▸ **Task details**: Copy out each line of the data below in which the string "kwaledesign" appears.

▸ **Records supplied**:
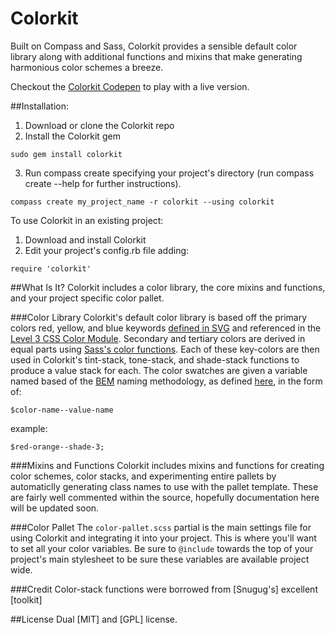 Colorkit
========

Built on Compass and Sass, Colorkit provides a sensible default color library
along with additional functions and mixins that make generating harmonious
color schemes a breeze.

Checkout the [Colorkit Codepen](http://codepen.io/kwaledesign/pen/glxBi) to play with a live version. 

##Installation:
1. Download or clone the Colorkit repo
2. Install the Colorkit gem
```
sudo gem install colorkit
```
3. Run compass create specifying your project's directory (run compass create --help for further instructions).
```
compass create my_project_name -r colorkit --using colorkit
```

To use Colorkit in an existing project:
1. Download and install Colorkit
2. Edit your project's config.rb file adding:
```
require 'colorkit'
```

##What Is It?
Colorkit includes a color library, the core mixins and functions, and your
project specific color pallet.

###Color Library
Colorkit's default color library is based off the primary colors red, yellow,
and blue keywords [defined in
SVG](http://www.w3.org/TR/SVG/types.html#ColorKeywords) and referenced in the [Level 3 CSS Color
Module](http://www.w3.org/TR/css3-color/#svg-color). Secondary and tertiary colors are derived in equal parts using [Sass's
color
functions](http://sass-lang.com/docs/yardoc/Sass/Script/Functions.html#mix-instance_method). Each of these key-colors are then used in Colorkit's
tint-stack, tone-stack, and shade-stack functions to produce a value stack for
each. The color swatches are given a variable named based of the
[BEM](http://bem.info/) naming
methodology, as defined [here](https://github.com/kwaledesign/CSS-Styleguide), in the form of:
```
$color-name--value-name
```
example:

```
$red-orange--shade-3;
```
###Mixins and Functions
Colorkit includes mixins and functions for creating color schemes, color
stacks, and experimenting entire pallets by automaticlly generating class names
to use with the pallet template. These are fairly well commented within the
source, hopefully documentation here will be updated soon.

###Color Pallet
The `color-pallet.scss` partial is the main settings file for using Colorkit
and integrating it into your project. This is where you'll want to set all your
color variables. Be sure to `@include` towards the top of your project's main
stylesheet to be sure these variables are available project wide.

###Credit
Color-stack functions were borrowed from [Snugug's] excellent [toolkit]


##License
Dual [MIT] and [GPL] license.

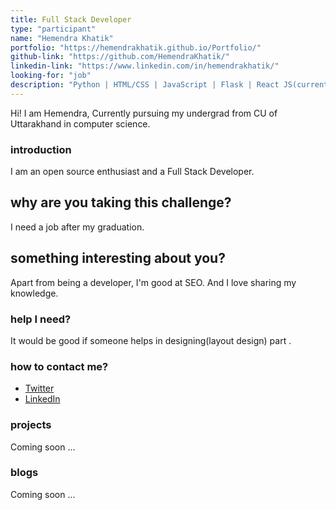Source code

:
 ```yaml
---
title: Full Stack Developer
type: "participant"
name: "Hemendra Khatik"
portfolio: "https://hemendrakhatik.github.io/Portfolio/"
github-link: "https://github.com/HemendraKhatik/"
linkedin-link: "https://www.linkedin.com/in/hemendrakhatik/"
looking-for: "job"
description: "Python | HTML/CSS | JavaScript | Flask | React JS(currently learning)"
---
```


Hi! I am Hemendra, Currently pursuing my undergrad from CU of Uttarakhand in computer science.

### introduction

I am an open source enthusiast and a Full Stack Developer.

## why are you taking this challenge?

I need a job after my graduation.

## something interesting about you?

Apart from being a developer, I'm good at SEO. And I love sharing my knowledge.

### help I need?

It would be good if someone helps in designing(layout design) part .

### how to contact me?

- [Twitter](https://twitter.com/aamchora)
- [LinkedIn](https://www.linkedin.com/in/hemendrakhatik/)

### projects

Coming soon ...


### blogs

Coming soon ...

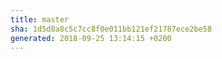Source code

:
 ```yaml
---
title: master
sha: 1d5d8a8c5c7cc8f0e011bb121ef21787ece2be58
generated: 2018-09-25 13:14:15 +0200
---
```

▸ **Written solution**:
Checkout the [Colorkit Codepen](http://codepen.io/kwaledesign/pen/glxBi) to play with a live version. 
methodology, as defined [here](https://github.com/kwaledesign/CSS-Styleguide), in the form of:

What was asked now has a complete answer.